Por este lado nos acercamos a la mayor debilidad del texto y también del montaje: la relación supuestamente imaginaria, aunque quizá no tanto, de Ugolino con Aminta. A Vargas Llosa le gusta, como decíamos, multiplicar los niveles de realidad en una obra, cosa que suele hacer no sólo en su teatro sino, con más insistencia, en sus novelas eróticas. Tal vez aquí se le presentó una oportunidad ideal para combinar los dos géneros, pero lo cierto es que su historia de un sádico como Ugolino, abyecto enamorado de su víctima, místico carnal que parece haberse dado una sobredosis de Georges Bataille, resulta cuando menos desconcertante. ¿Acaso Vargas Llosa quiere plantear con ella la relación de amor-odio que a veces se da entre un creador y sus criaturas? ¿La perversión pseudoerótica de la imaginación, que siempre pide más? Puede ser. Y especular no cuesta nada. Pero, entretanto, la obra tiende, no ya a la fantasía, sino a la abstracción, y rompe el equilibrio de las escenas que transcurren en Villa Palmieri y las que imaginan quienes se han refugiado allí. Dado que las escenas entre Ugolino y Aminta sólo tienen lugar en la mente del primero, nos preguntamos por qué tenemos este acceso privilegiado al interior de uno de los personajes. ¿Porque lo interpreta el autor?

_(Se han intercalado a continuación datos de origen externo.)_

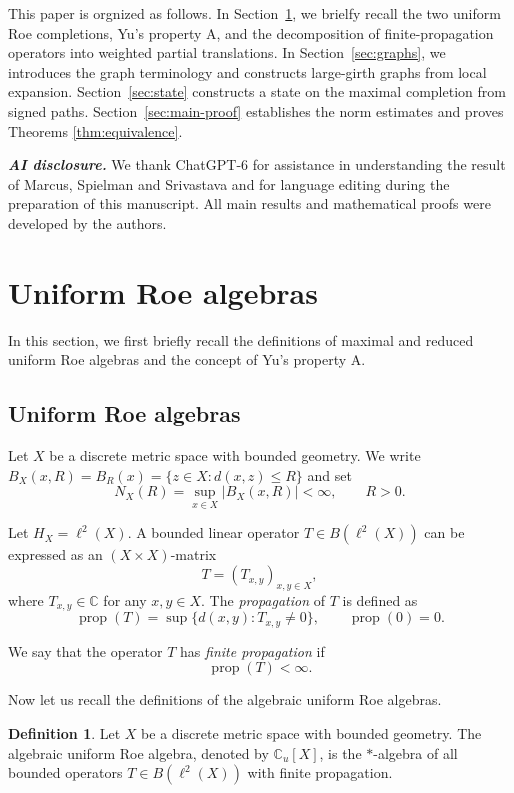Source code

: \documentclass[11pt,a4paper]{article}
\theoremstyle{definition}\newtheorem{definition}[theorem]{Definition}
\theoremstyle{remark}\newtheorem{remark}[theorem]{Remark}
\DeclareMathOperator{\prop}{prop}
\begin{document}
This paper is orgnized as follows. In Section~\ref{sec:roe}, we brielfy recall the two uniform Roe completions, Yu's
property A, and the decomposition of finite-propagation operators
into weighted partial translations. In Section~\ref{sec:graphs}, we
introduces the graph terminology and constructs large-girth graphs
from local expansion. Section~\ref{sec:state} constructs a state on
the maximal completion from signed paths. Section~\ref{sec:main-proof}
establishes the norm estimates and proves
Theorems \ref{thm:equivalence}.


\emph{\bf AI disclosure.}  We thank ChatGPT-6 for assistance in understanding the result of
Marcus, Spielman and Srivastava \cite{MSS} and for language editing
during the preparation of this manuscript.
All main results and mathematical proofs were developed by the authors.




\section{Uniform Roe algebras}\label{sec:roe}
In this section, we first briefly recall the definitions of maximal and reduced uniform Roe algebras and the concept of Yu's property A. 


\subsection{Uniform Roe algebras}
Let $X$ be a discrete metric space with bounded geometry. We write
$B_X(x,R)=B_R(x)=\{z\in X:d(x,z)\le R\}$ and set
$$
N_X(R)=\sup_{x\in X}|B_X(x,R)|<\infty, \qquad R>0.
$$

Let $H_X=\ell^2(X)$. A bounded linear operator $T\in B(\ell^2(X))$ can be expressed as an $(X\times X)$-matrix
$$T=(T_{x,y})_{x,y\in X},$$
where $T_{x,y}\in \mathbb{C}$ for any $x,y\in X$. The \emph{propagation} of $T$ is defined as 
$$
\prop(T)=\sup\{d(x,y):T_{x,y}\neq 0\},\qquad \prop(0)=0.
$$

We say that the operator $T$ has \emph{finite propagation} if 
$$\prop(T)<\infty.$$



Now let us recall the definitions of the algebraic uniform Roe algebras.
\begin{definition}
Let $X$ be a discrete metric space with bounded geometry. The algebraic uniform Roe algebra, denoted by $\mathbb{C}_u[X]$, is the $*$-algebra of all bounded operators $T\in B(\ell^2(X))$ with finite propagation.    
\end{definition}
\end{document}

Aunque es el recurso que permite a Vargas Llosa adentrarse en su grupo de personajes, Ugolino es bastante superfluo como figura dramática. Y como avatar del creador alcanzaría con Boccaccio, que, de hecho, da voz a varias preocupaciones de Vargas Llosa. Escribe este último en el prólogo a la versión recién publicada de la obra (Madrid, Alfaguara, 2015): «El Boccaccio de Los cuentos de la peste es un ser imaginativo y sensual, ama la carne y la fantasía, y no ve incompatibilidad alguna entre los placeres materiales y la vida espiritual, que, para él, es sobre todo la invención literaria y el conocimiento intelectual antes que la piedad religiosa». De esa exaltación se hace eco Boccaccio en la obra misma: «quiero vivir y sé que viviré. En mí el amor a la vida es más fuerte que el miedo a la muerte. Tengo mucho que escribir antes de despedirme de este mundo. La peste me ha sacado de las bibliotecas a la calle y ahora conozco mejor la vida real. Vivía en una cárcel de papeles. Mi próximo libro ya no tendrá sabor a sarcófago y polillas, sino a tráfago callejero, a sudores de piel, a cama y vino».

Es una interpretación muy de nuestros días, y suena muy fructífera para el teatro de hoy, que adora el tráfago callejero y los sudores de todo tipo. La ironía es que la obra que la contiene a menudo se encierra en especulaciones de biblioteca, no sólo en lo relativo a la historia de Ugolino, sino además, por ejemplo, en un debate sobre la verdad de la representación, durante el cual Boccaccio afirma que la pintura es «una trampa metafísica y moral», y hasta acusa a Giotto de «añadir a la pintura una profundidad mentirosa [y] hacer creer que los cuadros son la vida real». Los demás personajes sacan a Boccaccio de su error, pero el nombre de Giotto nos lleva a pensar en otra versión moderna del Decamerón, que ni siquiera se lo planteaba. En su adaptación cinematográfica de 1971, Pier Paolo Pasolini interpretaba en un rol muy menor precisamente al pintor, que aparece, como en la narración quinta de la jornada VI del Decamerón, en plena lluvia, calado hasta los huesos y salpicado de barro. En la piel de Pasolini, Giotto llega luego a pintar un fresco en una iglesia, con la ayuda de varios aprendices, que en distintos momentos vemos comer y dormir juntos como animales en un establo. El pintor está con el torso desnudo, sudoroso, sucio de pigmentos, siempre con prisa por volver a la pintura. Es una imagen muy medieval, en la que el artista vislumbra espacios ilimitados en un mundo de fango. En Los cuentos de la peste, en cambio, Vargas Llosa va ataviado de blanco impoluto y, con sus canas y su apostura, transmite una constante dignidad de literato. No le vendría mal un poco de mugre pasoliniana.